Phrasing you chose to employ in your article such as:
- “Sassily” insisting that you be allowed to sign a petition that the fellow was not offering (to repeal medicare) because signing something “looked like so much fun” then, once invited to “go repeal” medicare, saying you “didn’t want to.”
and
- “I played to what had become a crowd, backing away from him while swinging my hands—index fingers extended—as though I were conducting an orchestra”
lead me to believe that you were less interested in engaging in a civil and courteous debate on the merits or demerits of what he was advocating and more interested in “spoiling for a fight” and engaging with the fellow in a clearly “confrontational” and “annoying” manner.
These were your own words, Ms. Powers, not mine.
But I also fully acknowledged in my initial response that I feel that the fellow who proved so easy for you to fluster and manipulate should have been able to manage such an encounter in a more constructive manner or, at the very least, decline to rise to the “confrontational” and “annoying” bait you persisted in dangling before him, especially if he’s going to presume to solicit signatures for political petitions in public fora.
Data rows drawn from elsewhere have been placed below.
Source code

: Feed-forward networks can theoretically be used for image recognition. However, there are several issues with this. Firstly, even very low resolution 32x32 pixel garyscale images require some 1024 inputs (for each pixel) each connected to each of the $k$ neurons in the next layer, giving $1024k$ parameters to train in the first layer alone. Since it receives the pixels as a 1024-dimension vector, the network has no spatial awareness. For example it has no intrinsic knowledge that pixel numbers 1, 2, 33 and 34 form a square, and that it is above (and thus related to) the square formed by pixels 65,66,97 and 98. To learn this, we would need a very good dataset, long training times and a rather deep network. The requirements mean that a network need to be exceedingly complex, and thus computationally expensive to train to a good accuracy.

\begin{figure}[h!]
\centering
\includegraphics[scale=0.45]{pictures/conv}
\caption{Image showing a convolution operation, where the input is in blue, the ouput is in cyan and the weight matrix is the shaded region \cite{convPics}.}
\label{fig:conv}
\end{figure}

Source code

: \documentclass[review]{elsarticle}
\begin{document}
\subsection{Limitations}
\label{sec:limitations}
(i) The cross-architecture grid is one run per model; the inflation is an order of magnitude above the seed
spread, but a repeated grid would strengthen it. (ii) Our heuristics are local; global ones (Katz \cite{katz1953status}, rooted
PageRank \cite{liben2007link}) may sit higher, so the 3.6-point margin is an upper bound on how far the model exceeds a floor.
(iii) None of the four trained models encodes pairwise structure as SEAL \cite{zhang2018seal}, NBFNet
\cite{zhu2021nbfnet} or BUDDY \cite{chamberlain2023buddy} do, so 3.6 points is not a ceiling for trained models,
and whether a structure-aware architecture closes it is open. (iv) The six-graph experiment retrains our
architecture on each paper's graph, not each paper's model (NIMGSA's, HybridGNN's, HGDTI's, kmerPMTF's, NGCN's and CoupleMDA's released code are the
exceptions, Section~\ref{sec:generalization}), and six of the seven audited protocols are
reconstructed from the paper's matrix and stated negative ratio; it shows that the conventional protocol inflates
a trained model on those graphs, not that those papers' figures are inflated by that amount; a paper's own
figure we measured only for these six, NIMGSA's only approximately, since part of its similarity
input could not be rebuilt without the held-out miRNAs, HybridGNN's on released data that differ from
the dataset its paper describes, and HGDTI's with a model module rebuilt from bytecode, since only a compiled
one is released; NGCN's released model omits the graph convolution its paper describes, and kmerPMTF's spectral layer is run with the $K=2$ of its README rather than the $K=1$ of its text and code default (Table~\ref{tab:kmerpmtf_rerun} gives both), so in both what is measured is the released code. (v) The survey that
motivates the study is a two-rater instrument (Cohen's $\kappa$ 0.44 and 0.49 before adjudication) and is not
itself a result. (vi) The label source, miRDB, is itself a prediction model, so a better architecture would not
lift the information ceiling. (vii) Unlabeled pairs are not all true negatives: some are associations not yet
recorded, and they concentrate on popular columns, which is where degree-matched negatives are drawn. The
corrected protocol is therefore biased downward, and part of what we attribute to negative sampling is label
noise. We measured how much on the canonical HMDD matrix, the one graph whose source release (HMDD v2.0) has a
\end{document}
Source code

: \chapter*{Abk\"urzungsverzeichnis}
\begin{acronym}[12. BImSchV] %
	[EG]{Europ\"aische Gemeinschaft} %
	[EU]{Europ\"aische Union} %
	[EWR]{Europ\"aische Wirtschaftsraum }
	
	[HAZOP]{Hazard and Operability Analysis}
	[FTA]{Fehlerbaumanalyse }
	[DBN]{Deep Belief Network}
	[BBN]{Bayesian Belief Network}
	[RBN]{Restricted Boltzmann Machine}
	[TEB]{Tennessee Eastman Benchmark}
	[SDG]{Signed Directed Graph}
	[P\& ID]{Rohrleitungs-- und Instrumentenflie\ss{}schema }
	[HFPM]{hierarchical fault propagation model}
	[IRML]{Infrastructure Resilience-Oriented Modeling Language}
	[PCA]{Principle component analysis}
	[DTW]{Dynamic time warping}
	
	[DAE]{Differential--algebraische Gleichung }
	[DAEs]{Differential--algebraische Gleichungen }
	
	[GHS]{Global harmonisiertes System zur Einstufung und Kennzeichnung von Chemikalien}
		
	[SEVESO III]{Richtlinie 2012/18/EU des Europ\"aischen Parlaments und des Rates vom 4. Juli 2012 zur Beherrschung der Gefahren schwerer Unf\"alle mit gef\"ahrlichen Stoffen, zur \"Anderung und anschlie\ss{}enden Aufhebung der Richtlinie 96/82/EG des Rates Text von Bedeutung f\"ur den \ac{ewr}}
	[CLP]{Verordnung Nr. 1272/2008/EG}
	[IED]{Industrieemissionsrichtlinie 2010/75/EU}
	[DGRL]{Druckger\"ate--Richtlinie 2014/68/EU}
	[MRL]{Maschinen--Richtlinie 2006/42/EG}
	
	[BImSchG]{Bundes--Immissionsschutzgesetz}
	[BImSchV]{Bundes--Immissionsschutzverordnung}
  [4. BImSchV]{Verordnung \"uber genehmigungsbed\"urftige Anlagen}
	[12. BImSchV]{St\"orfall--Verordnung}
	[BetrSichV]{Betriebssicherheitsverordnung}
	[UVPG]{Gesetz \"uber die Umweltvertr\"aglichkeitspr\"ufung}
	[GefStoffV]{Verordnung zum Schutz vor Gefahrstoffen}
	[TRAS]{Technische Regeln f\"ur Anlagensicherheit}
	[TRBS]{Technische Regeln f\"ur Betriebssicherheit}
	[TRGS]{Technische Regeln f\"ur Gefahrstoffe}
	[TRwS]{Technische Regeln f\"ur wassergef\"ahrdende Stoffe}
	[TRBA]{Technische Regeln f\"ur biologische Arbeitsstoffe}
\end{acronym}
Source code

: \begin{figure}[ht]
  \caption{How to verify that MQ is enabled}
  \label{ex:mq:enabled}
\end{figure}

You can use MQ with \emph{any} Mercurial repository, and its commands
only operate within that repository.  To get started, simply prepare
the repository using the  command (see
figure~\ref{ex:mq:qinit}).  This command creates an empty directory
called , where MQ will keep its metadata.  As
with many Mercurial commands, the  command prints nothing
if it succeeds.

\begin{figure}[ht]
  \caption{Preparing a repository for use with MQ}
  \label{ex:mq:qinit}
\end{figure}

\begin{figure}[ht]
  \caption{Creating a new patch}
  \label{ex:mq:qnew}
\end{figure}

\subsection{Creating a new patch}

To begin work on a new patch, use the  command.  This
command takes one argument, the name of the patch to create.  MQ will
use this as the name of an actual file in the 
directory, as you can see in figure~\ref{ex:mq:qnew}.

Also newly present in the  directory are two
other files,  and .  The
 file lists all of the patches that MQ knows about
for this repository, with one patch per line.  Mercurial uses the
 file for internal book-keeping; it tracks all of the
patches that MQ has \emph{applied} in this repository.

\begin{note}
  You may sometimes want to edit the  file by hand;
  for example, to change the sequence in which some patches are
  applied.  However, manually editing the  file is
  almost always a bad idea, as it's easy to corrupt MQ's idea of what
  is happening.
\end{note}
Shame on *him* for being so easily manipulated into his yelling, obvious frustration and deflection onto topics that had nothing whatsoever to do with his cause (i.e. your clothing.) And shame on *his organization* for not better preparing him for public debate on a very critical and contentious aspect of public policy.
Now,
You said: “At what point does it become downright *unseemly* to try to wrench charity from those who need it?”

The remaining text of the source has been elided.